5.3 Cawood shall not be responsible for the integrity of any analysis, result or output of the Services where Samples have not been submitted to Cawood in packaging provided by Cawood or, otherwise, in accordance with Cawood's instructions.
6. COLLECTION OF SAMPLES
6.1 Where the Customer requires Cawood to collect Samples from the Customer, Cawood may appoint (on the Customer's behalf) a third party courier to collect and deliver the Samples to Cawood. Any third party courier used to deliver Samples is used at the Customer's own risk and Cawood shall have no liability whatsoever in relation to such courier services (including in relation to time of delivery).

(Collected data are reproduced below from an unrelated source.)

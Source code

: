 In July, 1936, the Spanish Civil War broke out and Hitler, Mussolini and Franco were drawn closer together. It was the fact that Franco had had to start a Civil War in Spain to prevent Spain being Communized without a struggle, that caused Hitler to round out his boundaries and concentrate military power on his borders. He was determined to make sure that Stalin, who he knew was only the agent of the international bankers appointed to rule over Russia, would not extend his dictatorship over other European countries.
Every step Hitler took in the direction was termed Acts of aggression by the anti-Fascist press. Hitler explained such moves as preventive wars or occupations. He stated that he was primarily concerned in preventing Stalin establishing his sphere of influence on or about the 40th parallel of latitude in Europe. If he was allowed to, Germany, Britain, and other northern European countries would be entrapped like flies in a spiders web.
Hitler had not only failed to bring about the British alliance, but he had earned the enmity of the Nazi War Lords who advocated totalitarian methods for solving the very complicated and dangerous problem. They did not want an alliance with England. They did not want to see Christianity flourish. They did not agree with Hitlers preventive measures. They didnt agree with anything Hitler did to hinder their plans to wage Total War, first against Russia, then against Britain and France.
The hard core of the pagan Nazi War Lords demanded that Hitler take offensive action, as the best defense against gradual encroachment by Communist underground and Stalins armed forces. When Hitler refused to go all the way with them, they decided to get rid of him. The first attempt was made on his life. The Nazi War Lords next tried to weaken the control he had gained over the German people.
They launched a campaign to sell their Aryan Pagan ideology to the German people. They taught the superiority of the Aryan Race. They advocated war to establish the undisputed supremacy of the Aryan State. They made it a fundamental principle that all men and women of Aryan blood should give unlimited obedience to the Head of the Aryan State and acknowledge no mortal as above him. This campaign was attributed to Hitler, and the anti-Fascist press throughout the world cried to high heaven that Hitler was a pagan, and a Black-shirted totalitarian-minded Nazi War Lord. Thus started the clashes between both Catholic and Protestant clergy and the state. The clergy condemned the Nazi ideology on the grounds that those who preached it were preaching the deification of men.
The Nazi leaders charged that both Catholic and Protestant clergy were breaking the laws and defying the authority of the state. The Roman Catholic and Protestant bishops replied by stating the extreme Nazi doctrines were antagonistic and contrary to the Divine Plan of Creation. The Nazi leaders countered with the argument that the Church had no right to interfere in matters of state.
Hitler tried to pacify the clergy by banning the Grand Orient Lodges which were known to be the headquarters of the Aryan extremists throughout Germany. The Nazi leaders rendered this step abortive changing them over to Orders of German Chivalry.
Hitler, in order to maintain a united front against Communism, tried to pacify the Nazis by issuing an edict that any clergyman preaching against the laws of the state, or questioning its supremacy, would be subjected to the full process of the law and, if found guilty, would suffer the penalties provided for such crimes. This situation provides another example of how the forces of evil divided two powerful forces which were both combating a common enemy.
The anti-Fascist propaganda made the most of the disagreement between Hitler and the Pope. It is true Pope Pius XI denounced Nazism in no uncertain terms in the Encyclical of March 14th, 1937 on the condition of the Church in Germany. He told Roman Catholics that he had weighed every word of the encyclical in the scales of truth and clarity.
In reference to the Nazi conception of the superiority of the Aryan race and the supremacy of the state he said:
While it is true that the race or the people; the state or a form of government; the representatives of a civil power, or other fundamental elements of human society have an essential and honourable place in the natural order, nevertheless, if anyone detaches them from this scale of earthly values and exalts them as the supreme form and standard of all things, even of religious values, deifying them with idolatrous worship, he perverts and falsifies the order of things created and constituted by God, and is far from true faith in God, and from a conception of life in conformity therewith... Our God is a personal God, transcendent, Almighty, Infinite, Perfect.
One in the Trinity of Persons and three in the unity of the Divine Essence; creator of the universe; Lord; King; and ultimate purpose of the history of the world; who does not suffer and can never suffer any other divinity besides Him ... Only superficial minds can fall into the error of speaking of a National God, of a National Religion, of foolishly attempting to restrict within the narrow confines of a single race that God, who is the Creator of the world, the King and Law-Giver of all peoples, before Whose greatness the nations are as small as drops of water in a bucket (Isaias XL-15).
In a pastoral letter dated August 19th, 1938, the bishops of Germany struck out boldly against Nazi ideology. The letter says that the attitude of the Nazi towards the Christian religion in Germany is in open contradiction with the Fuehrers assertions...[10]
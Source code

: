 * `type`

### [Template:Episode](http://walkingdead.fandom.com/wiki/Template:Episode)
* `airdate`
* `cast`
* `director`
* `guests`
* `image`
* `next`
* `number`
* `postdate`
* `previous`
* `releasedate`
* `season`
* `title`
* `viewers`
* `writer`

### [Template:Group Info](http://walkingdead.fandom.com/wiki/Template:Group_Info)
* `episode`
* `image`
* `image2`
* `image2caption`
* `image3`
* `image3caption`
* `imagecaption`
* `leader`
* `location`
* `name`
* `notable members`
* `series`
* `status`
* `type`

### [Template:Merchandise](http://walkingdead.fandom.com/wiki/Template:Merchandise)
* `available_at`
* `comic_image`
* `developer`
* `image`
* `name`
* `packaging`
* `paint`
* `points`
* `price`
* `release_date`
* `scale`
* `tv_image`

6.2 The Customer shall be responsible for all charges in relation to any courier services commenced pursuant to Clause 6.1. Where Cawood arranges the collection of any Sample from a Customer and the Sample is not available for collection at the specified time as agreed between the parties, Cawood reserves the right to charge the Customer the price agreed for the collection of the Sample. In the event that the Services are terminated, the Customer shall be responsible for all courier costs incurred up to and including the date of such termination.
6.3 The Customer acknowledges that by requesting courier services it has authority to authorise the collection and delivery of Samples by the courier from the collection point to Cawood or such other location as agreed between Cawood and the Customer in writing.
6.4 The Customer agrees that the relevant courier’s receipt shall be conclusive evidence of the date and time of collection of Samples from the Customer.
7. ANALYTICAL SERVICES
7.1 In normal circumstances, analysis of Samples are carried out singly, strictly in accordance with Cawood’s quality assurance procedures. If duplicate or repeat analysis is expressly requested by the Customer following acceptance of a Quotation (that does not account for such duplicate or repeat analysis), then Cawood shall be entitled to increase the price and, once accepted by the Customer, this price increase shall be considered a variation of the Contract.
7.2 If the Customer requests duplicate or repeat analysis of a Sample in circumstances where the original analysis is found to be incorrect, no extra charge shall be levied for repeating or rectifying the analysis.
7.3 In certain circumstances, for example where a Sample received by Cawood is exceptionally heterogeneous, Cawood may deem repeat analyses of a Sample to be necessary in order to produce meaningful results. Should Cawood deem it necessary to carry out repeat analysis of any Samples, it shall discuss this first with the Customer (including any anticipated increase in the agreed pricing) and only proceed with the Services once the Customer has agreed to any increases in the pricing.
7.4 Cawood reserves the right, subject to prior agreement with the Customer, to levy a surcharge for Services required urgently where this urgency has not been factored into the original Quotation.
7.5 Laboratory records for accredited analysis such as chromatograms, notebooks, worksheets, test certificate and reports are retained by Cawood for four years from the date of receipt of a Sample, unless alternative longer arrangements are agreed in writing with the Customer prior to entering into the Contract, or a longer period is required by law.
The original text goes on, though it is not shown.